Listed records:
____

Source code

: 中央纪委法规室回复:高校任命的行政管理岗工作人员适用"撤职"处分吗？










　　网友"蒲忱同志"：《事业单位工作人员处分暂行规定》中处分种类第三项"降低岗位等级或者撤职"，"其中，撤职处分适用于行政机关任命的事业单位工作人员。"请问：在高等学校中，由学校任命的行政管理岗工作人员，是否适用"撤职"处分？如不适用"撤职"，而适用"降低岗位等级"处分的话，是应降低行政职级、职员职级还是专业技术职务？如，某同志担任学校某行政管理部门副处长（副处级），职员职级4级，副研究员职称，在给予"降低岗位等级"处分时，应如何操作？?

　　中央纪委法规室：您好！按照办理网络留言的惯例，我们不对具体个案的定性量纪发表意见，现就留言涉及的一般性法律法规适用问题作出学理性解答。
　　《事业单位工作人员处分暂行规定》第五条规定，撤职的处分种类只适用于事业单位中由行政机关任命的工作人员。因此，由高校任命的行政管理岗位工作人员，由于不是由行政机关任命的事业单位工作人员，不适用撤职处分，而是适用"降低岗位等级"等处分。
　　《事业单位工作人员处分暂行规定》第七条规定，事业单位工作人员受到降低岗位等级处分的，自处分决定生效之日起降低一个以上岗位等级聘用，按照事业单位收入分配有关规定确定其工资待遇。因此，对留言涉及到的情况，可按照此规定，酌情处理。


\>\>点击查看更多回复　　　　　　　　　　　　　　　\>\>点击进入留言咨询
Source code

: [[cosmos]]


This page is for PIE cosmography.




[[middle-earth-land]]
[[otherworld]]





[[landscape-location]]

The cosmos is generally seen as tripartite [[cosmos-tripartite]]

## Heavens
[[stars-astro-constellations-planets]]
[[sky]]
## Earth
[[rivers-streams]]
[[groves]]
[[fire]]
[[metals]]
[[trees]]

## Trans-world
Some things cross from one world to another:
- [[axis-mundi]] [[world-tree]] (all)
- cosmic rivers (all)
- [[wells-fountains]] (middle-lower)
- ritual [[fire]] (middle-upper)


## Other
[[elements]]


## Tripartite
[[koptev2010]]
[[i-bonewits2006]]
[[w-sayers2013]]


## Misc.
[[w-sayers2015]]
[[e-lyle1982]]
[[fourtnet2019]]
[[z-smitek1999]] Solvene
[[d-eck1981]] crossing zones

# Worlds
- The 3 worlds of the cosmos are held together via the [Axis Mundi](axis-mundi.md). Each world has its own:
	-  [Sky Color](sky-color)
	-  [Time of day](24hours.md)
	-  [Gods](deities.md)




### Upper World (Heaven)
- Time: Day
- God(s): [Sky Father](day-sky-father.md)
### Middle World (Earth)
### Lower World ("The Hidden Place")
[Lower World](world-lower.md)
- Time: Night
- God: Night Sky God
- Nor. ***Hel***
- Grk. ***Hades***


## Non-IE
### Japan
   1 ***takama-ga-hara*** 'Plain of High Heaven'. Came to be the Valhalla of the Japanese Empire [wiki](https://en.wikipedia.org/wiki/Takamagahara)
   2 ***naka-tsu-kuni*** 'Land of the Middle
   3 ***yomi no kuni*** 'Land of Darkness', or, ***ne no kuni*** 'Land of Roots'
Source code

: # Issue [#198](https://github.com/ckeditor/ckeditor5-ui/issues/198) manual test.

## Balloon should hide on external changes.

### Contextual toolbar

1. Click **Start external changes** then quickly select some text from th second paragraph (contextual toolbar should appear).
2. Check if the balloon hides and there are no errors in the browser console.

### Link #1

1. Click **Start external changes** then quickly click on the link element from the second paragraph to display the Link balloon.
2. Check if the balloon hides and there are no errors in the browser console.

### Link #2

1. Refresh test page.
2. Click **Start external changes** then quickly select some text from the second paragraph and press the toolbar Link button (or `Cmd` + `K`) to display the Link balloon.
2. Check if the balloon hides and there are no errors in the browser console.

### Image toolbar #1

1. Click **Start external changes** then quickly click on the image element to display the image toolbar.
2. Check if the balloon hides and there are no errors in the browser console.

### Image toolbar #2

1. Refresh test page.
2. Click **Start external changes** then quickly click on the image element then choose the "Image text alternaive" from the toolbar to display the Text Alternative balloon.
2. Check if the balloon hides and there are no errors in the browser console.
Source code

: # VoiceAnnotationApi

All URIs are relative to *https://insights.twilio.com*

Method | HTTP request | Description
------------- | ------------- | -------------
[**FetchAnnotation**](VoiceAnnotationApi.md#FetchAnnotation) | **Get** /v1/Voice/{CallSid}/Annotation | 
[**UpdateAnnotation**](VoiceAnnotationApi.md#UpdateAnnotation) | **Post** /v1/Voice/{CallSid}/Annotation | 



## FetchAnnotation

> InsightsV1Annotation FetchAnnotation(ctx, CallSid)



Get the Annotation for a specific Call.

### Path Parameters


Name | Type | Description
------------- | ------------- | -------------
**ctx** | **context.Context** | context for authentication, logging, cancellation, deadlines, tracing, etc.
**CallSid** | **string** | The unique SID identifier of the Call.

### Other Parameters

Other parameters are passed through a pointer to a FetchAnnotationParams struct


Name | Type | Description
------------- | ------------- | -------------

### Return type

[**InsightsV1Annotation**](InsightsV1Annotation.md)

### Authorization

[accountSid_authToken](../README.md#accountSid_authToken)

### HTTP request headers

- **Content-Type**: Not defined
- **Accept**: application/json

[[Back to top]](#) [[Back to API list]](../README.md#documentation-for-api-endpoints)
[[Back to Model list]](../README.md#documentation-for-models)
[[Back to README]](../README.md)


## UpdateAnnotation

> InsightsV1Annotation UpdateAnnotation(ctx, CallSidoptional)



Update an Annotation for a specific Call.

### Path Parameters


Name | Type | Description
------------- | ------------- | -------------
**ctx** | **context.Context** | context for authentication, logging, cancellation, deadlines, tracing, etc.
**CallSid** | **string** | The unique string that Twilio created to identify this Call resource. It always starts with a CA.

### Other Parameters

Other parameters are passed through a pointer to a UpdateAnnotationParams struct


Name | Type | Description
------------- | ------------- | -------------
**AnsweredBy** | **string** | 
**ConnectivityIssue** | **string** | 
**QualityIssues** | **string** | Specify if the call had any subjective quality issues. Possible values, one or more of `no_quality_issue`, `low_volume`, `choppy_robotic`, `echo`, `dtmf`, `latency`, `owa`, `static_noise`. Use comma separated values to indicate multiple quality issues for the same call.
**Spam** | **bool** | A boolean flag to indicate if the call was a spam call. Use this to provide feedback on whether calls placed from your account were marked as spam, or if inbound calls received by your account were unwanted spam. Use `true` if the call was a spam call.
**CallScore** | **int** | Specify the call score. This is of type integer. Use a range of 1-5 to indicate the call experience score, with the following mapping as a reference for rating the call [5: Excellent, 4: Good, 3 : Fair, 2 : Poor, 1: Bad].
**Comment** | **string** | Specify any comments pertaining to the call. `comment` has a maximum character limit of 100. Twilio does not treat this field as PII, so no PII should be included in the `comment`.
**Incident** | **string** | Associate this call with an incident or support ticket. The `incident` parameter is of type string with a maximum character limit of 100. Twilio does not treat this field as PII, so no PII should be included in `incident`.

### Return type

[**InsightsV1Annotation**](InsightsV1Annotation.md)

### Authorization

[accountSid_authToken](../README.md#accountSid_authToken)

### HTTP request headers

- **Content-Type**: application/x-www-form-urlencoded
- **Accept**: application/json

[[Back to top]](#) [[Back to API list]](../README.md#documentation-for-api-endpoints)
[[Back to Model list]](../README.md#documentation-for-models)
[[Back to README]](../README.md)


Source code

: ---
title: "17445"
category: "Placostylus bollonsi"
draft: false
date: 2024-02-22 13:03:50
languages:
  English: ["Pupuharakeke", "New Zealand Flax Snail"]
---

____

What this task involves: Transcribe, exactly and completely, all of the entries.

Final answer:
Source code

: 中央纪委法规室回复:高校任命的行政管理岗工作人员适用"撤职"处分吗？










　　网友"蒲忱同志"：《事业单位工作人员处分暂行规定》中处分种类第三项"降低岗位等级或者撤职"，"其中，撤职处分适用于行政机关任命的事业单位工作人员。"请问：在高等学校中，由学校任命的行政管理岗工作人员，是否适用"撤职"处分？如不适用"撤职"，而适用"降低岗位等级"处分的话，是应降低行政职级、职员职级还是专业技术职务？如，某同志担任学校某行政管理部门副处长（副处级），职员职级4级，副研究员职称，在给予"降低岗位等级"处分时，应如何操作？?

　　中央纪委法规室：您好！按照办理网络留言的惯例，我们不对具体个案的定性量纪发表意见，现就留言涉及的一般性法律法规适用问题作出学理性解答。
　　《事业单位工作人员处分暂行规定》第五条规定，撤职的处分种类只适用于事业单位中由行政机关任命的工作人员。因此，由高校任命的行政管理岗位工作人员，由于不是由行政机关任命的事业单位工作人员，不适用撤职处分，而是适用"降低岗位等级"等处分。
　　《事业单位工作人员处分暂行规定》第七条规定，事业单位工作人员受到降低岗位等级处分的，自处分决定生效之日起降低一个以上岗位等级聘用，按照事业单位收入分配有关规定确定其工资待遇。因此，对留言涉及到的情况，可按照此规定，酌情处理。


\>\>点击查看更多回复　　　　　　　　　　　　　　　\>\>点击进入留言咨询
Source code

: [[cosmos]]


This page is for PIE cosmography.




[[middle-earth-land]]
[[otherworld]]





[[landscape-location]]

The cosmos is generally seen as tripartite [[cosmos-tripartite]]

## Heavens
[[stars-astro-constellations-planets]]
[[sky]]
## Earth
[[rivers-streams]]
[[groves]]
[[fire]]
[[metals]]
[[trees]]

## Trans-world
Some things cross from one world to another:
- [[axis-mundi]] [[world-tree]] (all)
- cosmic rivers (all)
- [[wells-fountains]] (middle-lower)
- ritual [[fire]] (middle-upper)


## Other
[[elements]]


## Tripartite
[[koptev2010]]
[[i-bonewits2006]]
[[w-sayers2013]]


## Misc.
[[w-sayers2015]]
[[e-lyle1982]]
[[fourtnet2019]]
[[z-smitek1999]] Solvene
[[d-eck1981]] crossing zones

# Worlds
- The 3 worlds of the cosmos are held together via the [Axis Mundi](axis-mundi.md). Each world has its own:
	-  [Sky Color](sky-color)
	-  [Time of day](24hours.md)
	-  [Gods](deities.md)




### Upper World (Heaven)
- Time: Day
- God(s): [Sky Father](day-sky-father.md)
### Middle World (Earth)
### Lower World ("The Hidden Place")
[Lower World](world-lower.md)
- Time: Night
- God: Night Sky God
- Nor. ***Hel***
- Grk. ***Hades***


## Non-IE
### Japan
   1 ***takama-ga-hara*** 'Plain of High Heaven'. Came to be the Valhalla of the Japanese Empire [wiki](https://en.wikipedia.org/wiki/Takamagahara)
   2 ***naka-tsu-kuni*** 'Land of the Middle
   3 ***yomi no kuni*** 'Land of Darkness', or, ***ne no kuni*** 'Land of Roots'
Source code

: # Issue [#198](https://github.com/ckeditor/ckeditor5-ui/issues/198) manual test.

## Balloon should hide on external changes.

### Contextual toolbar

1. Click **Start external changes** then quickly select some text from th second paragraph (contextual toolbar should appear).
2. Check if the balloon hides and there are no errors in the browser console.

### Link #1

1. Click **Start external changes** then quickly click on the link element from the second paragraph to display the Link balloon.
2. Check if the balloon hides and there are no errors in the browser console.

### Link #2

1. Refresh test page.
2. Click **Start external changes** then quickly select some text from the second paragraph and press the toolbar Link button (or `Cmd` + `K`) to display the Link balloon.
2. Check if the balloon hides and there are no errors in the browser console.

### Image toolbar #1

1. Click **Start external changes** then quickly click on the image element to display the image toolbar.
2. Check if the balloon hides and there are no errors in the browser console.

### Image toolbar #2

1. Refresh test page.
2. Click **Start external changes** then quickly click on the image element then choose the "Image text alternaive" from the toolbar to display the Text Alternative balloon.
2. Check if the balloon hides and there are no errors in the browser console.
Source code

: # VoiceAnnotationApi

All URIs are relative to *https://insights.twilio.com*

Method | HTTP request | Description
------------- | ------------- | -------------
[**FetchAnnotation**](VoiceAnnotationApi.md#FetchAnnotation) | **Get** /v1/Voice/{CallSid}/Annotation | 
[**UpdateAnnotation**](VoiceAnnotationApi.md#UpdateAnnotation) | **Post** /v1/Voice/{CallSid}/Annotation | 



## FetchAnnotation

> InsightsV1Annotation FetchAnnotation(ctx, CallSid)



Get the Annotation for a specific Call.

### Path Parameters


Name | Type | Description
------------- | ------------- | -------------
**ctx** | **context.Context** | context for authentication, logging, cancellation, deadlines, tracing, etc.
**CallSid** | **string** | The unique SID identifier of the Call.

### Other Parameters

Other parameters are passed through a pointer to a FetchAnnotationParams struct


Name | Type | Description
------------- | ------------- | -------------

### Return type

[**InsightsV1Annotation**](InsightsV1Annotation.md)

### Authorization

[accountSid_authToken](../README.md#accountSid_authToken)

### HTTP request headers

- **Content-Type**: Not defined
- **Accept**: application/json

[[Back to top]](#) [[Back to API list]](../README.md#documentation-for-api-endpoints)
[[Back to Model list]](../README.md#documentation-for-models)
[[Back to README]](../README.md)


## UpdateAnnotation

> InsightsV1Annotation UpdateAnnotation(ctx, CallSidoptional)



Update an Annotation for a specific Call.

### Path Parameters


Name | Type | Description
------------- | ------------- | -------------
**ctx** | **context.Context** | context for authentication, logging, cancellation, deadlines, tracing, etc.
**CallSid** | **string** | The unique string that Twilio created to identify this Call resource. It always starts with a CA.

### Other Parameters

Other parameters are passed through a pointer to a UpdateAnnotationParams struct


Name | Type | Description
------------- | ------------- | -------------
**AnsweredBy** | **string** | 
**ConnectivityIssue** | **string** | 
**QualityIssues** | **string** | Specify if the call had any subjective quality issues. Possible values, one or more of `no_quality_issue`, `low_volume`, `choppy_robotic`, `echo`, `dtmf`, `latency`, `owa`, `static_noise`. Use comma separated values to indicate multiple quality issues for the same call.
**Spam** | **bool** | A boolean flag to indicate if the call was a spam call. Use this to provide feedback on whether calls placed from your account were marked as spam, or if inbound calls received by your account were unwanted spam. Use `true` if the call was a spam call.
**CallScore** | **int** | Specify the call score. This is of type integer. Use a range of 1-5 to indicate the call experience score, with the following mapping as a reference for rating the call [5: Excellent, 4: Good, 3 : Fair, 2 : Poor, 1: Bad].
**Comment** | **string** | Specify any comments pertaining to the call. `comment` has a maximum character limit of 100. Twilio does not treat this field as PII, so no PII should be included in the `comment`.
**Incident** | **string** | Associate this call with an incident or support ticket. The `incident` parameter is of type string with a maximum character limit of 100. Twilio does not treat this field as PII, so no PII should be included in `incident`.

### Return type

[**InsightsV1Annotation**](InsightsV1Annotation.md)

### Authorization

[accountSid_authToken](../README.md#accountSid_authToken)

### HTTP request headers

- **Content-Type**: application/x-www-form-urlencoded
- **Accept**: application/json

[[Back to top]](#) [[Back to API list]](../README.md#documentation-for-api-endpoints)
[[Back to Model list]](../README.md#documentation-for-models)
[[Back to README]](../README.md)


Source code

: ---
title: "17445"
category: "Placostylus bollonsi"
draft: false
date: 2024-02-22 13:03:50
languages:
  English: ["Pupuharakeke", "New Zealand Flax Snail"]
---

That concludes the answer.